((

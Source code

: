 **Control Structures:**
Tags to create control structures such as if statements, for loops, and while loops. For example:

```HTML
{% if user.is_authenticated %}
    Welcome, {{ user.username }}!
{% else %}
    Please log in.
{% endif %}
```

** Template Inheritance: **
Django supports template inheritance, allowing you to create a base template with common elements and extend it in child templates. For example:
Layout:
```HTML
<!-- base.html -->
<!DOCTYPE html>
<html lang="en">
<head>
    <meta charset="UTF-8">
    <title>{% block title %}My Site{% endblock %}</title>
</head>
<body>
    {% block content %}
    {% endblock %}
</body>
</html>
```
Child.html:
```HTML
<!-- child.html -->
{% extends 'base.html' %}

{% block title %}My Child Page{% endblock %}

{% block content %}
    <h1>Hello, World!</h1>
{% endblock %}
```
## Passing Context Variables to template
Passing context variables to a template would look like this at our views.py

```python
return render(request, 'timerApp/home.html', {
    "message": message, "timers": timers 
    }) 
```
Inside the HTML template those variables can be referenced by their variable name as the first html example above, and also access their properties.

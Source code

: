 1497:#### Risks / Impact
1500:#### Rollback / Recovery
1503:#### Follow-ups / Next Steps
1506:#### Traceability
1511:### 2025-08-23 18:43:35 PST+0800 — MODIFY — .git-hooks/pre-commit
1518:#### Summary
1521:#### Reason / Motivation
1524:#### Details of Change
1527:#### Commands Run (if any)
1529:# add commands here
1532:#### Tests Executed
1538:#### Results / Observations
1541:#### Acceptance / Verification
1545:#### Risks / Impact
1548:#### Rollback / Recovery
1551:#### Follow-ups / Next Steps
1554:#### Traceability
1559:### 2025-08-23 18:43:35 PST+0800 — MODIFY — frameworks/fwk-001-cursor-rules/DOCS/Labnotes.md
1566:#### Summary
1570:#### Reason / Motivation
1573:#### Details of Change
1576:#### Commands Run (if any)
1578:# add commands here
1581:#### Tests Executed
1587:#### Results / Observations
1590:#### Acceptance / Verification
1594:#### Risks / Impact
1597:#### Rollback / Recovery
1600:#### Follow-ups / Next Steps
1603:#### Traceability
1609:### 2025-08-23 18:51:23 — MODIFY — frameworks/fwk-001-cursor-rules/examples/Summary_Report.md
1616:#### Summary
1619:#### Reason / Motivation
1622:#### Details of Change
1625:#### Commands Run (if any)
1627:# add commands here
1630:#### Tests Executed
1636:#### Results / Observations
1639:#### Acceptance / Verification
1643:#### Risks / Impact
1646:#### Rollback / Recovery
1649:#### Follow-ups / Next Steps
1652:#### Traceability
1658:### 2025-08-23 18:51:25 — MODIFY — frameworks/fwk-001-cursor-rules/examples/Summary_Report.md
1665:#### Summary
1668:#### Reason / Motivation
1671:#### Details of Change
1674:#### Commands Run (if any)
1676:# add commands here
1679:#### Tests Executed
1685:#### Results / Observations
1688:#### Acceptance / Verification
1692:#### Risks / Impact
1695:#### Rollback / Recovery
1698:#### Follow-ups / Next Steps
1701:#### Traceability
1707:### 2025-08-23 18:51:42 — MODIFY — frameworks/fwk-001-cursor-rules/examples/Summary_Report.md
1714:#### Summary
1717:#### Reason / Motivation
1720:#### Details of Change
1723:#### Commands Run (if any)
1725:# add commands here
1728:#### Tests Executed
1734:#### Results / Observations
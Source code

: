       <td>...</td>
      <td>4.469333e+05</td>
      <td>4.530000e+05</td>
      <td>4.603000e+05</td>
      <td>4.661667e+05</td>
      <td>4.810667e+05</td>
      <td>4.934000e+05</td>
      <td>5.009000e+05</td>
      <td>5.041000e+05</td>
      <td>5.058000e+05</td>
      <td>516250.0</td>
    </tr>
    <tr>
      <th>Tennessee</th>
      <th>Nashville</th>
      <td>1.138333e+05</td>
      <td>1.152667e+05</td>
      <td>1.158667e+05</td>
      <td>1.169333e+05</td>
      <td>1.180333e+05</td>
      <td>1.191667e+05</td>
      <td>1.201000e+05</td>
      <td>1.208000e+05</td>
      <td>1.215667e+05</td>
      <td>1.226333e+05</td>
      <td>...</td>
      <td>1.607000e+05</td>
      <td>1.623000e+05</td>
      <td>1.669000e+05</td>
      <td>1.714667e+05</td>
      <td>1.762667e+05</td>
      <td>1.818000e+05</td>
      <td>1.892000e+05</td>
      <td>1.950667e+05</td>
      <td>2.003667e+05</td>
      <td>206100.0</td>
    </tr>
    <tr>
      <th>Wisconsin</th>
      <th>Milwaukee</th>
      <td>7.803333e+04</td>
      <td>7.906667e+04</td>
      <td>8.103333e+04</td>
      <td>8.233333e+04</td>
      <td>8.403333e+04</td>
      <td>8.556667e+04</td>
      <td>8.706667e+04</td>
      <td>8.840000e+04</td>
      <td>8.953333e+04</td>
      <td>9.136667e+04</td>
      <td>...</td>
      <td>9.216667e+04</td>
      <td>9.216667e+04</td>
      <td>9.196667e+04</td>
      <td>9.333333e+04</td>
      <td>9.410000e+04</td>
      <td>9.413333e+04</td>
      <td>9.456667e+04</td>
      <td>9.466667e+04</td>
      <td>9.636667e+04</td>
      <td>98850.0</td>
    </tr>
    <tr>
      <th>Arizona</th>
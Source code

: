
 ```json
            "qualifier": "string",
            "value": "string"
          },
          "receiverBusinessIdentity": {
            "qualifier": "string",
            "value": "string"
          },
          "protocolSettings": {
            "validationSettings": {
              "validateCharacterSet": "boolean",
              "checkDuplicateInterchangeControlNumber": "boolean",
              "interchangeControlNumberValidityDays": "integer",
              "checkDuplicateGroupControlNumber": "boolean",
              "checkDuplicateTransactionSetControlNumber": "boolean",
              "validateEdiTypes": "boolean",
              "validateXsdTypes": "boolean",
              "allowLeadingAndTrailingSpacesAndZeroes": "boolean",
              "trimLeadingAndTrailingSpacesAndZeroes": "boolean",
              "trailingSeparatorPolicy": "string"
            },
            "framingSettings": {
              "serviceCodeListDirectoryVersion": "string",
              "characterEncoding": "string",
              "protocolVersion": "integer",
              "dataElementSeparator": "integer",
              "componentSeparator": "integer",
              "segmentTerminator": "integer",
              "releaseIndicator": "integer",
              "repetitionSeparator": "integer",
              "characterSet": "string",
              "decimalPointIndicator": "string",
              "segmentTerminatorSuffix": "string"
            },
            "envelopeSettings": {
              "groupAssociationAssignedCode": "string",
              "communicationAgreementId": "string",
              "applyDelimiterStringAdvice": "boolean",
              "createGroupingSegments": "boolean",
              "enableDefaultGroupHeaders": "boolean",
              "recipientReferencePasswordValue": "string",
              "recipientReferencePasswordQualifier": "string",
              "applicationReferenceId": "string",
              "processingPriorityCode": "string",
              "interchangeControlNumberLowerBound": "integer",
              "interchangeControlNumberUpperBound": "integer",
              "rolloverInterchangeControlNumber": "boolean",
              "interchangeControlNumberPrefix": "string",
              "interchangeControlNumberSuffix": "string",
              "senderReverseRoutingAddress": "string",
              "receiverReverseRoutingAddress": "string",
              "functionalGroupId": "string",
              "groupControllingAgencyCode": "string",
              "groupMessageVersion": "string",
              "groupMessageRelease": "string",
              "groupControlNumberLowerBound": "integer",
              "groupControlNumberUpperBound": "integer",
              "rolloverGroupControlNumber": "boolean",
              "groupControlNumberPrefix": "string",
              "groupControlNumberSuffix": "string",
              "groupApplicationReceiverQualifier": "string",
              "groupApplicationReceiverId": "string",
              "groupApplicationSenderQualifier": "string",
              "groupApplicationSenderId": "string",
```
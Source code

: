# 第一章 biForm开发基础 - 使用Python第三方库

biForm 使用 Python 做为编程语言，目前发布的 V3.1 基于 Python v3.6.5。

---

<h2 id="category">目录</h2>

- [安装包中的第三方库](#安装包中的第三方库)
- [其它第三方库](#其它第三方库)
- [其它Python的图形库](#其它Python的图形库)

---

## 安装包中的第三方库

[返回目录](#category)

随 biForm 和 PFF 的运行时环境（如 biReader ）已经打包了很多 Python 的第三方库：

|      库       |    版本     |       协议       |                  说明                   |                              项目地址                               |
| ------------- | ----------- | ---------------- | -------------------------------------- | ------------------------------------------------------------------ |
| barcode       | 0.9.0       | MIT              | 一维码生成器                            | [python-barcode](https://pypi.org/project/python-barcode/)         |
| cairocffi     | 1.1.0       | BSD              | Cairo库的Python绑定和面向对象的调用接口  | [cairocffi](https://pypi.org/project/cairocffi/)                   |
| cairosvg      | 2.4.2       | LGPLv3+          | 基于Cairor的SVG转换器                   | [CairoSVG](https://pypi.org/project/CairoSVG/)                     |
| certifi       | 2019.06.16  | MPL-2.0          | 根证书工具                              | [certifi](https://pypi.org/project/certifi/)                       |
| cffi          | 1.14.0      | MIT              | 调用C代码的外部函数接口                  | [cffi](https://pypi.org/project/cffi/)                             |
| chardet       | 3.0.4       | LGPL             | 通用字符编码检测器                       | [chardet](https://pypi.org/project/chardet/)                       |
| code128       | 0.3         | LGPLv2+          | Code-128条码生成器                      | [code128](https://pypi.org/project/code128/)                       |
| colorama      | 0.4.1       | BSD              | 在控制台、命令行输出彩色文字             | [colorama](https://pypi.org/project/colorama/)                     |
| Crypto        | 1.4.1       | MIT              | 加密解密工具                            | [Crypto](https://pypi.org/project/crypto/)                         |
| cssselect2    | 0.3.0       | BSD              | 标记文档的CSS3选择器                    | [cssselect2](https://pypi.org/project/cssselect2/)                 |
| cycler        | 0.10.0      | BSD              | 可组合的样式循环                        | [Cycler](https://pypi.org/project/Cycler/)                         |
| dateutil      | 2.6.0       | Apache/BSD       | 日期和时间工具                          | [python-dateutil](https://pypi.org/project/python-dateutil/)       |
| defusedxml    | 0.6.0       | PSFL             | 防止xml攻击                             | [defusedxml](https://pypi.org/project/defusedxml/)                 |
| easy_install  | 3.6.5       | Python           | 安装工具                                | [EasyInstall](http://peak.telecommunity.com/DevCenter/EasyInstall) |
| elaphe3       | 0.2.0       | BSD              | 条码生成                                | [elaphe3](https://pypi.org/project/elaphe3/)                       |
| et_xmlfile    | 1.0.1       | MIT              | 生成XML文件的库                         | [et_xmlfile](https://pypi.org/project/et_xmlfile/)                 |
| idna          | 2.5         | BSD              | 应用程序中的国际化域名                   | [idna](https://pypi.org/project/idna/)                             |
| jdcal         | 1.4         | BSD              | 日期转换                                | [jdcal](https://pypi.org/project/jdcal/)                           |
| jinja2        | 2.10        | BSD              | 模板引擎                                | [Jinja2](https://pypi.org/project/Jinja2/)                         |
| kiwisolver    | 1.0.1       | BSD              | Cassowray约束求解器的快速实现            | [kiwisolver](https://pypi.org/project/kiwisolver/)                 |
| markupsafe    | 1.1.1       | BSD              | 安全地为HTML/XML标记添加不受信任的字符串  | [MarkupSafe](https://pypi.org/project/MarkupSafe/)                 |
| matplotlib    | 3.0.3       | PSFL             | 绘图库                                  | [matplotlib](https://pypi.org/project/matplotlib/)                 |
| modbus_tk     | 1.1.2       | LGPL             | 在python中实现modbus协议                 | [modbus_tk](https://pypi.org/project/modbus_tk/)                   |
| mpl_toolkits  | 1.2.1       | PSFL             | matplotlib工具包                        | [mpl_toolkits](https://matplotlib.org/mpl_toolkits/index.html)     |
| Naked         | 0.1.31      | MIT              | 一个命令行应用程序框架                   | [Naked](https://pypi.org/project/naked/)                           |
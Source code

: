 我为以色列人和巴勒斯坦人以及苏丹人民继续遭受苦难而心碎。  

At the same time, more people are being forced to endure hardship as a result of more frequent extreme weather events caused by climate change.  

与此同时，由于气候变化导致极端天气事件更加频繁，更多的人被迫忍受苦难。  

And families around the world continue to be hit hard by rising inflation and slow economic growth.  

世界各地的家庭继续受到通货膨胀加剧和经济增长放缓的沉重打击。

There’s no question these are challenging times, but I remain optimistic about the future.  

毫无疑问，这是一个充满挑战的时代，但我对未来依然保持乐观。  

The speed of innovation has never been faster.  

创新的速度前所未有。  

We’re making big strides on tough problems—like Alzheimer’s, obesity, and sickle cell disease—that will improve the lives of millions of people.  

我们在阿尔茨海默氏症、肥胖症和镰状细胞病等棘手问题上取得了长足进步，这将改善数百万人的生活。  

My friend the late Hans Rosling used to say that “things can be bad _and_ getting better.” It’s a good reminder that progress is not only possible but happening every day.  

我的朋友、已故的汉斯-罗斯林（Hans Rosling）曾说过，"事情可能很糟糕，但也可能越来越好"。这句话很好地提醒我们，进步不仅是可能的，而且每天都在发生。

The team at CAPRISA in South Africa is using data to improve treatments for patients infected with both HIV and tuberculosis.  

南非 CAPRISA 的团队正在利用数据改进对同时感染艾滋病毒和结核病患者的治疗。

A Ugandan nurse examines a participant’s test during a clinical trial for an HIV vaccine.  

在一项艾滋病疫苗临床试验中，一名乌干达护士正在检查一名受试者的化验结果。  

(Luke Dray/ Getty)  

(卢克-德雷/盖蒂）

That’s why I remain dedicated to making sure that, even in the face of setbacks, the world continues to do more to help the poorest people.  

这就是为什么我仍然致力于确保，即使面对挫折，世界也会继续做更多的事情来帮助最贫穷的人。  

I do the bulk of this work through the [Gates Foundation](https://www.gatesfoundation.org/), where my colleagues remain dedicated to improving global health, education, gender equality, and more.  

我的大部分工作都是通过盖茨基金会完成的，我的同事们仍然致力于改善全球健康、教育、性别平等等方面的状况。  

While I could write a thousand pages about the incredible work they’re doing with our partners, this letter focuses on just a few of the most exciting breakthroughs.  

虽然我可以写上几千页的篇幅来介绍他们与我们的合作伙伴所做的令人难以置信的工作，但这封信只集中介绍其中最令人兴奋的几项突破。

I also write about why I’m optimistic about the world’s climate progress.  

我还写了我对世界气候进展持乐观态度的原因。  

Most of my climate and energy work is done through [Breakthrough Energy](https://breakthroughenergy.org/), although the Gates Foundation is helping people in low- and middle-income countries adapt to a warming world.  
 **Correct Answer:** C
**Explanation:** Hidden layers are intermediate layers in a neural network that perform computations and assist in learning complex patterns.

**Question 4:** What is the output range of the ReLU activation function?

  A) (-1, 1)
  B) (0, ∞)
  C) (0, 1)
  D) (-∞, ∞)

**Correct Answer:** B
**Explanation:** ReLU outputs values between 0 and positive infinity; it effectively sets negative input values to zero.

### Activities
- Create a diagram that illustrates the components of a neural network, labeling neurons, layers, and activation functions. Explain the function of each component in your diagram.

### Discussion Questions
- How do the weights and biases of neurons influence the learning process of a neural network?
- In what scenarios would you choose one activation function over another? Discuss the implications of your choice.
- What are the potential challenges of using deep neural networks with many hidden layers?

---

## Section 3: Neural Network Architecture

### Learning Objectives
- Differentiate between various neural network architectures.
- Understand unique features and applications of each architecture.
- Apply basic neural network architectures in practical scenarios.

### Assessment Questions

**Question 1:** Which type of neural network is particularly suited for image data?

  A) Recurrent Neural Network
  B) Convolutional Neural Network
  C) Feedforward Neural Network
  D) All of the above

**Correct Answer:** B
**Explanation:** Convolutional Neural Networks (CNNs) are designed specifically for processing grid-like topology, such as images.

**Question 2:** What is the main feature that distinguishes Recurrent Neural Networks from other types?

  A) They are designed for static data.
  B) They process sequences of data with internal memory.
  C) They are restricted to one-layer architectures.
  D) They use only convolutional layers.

))

» **Exercise goal**: I need every line of the data that has the word "your"; please list them.

» **Solution to the problem**:
- Create a diagram that illustrates the components of a neural network, labeling neurons, layers, and activation functions. Explain the function of each component in your diagram.
- In what scenarios would you choose one activation function over another? Discuss the implications of your choice.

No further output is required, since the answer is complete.